> Problem statement
Filter the records for "compose" and keep each line that has it.

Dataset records
##########

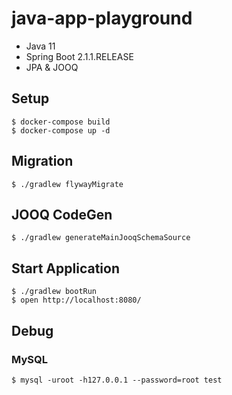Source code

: # java-app-playground

- Java 11
- Spring Boot 2.1.1.RELEASE
- JPA & JOOQ

## Setup

```
$ docker-compose build
$ docker-compose up -d
```

## Migration

```
$ ./gradlew flywayMigrate
```

## JOOQ CodeGen

```
$ ./gradlew generateMainJooqSchemaSource
```

## Start Application

```
$ ./gradlew bootRun
$ open http://localhost:8080/
```

## Debug

### MySQL

```
$ mysql -uroot -h127.0.0.1 --password=root test
```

##########

> Exercise response
$ docker-compose build
$ docker-compose up -d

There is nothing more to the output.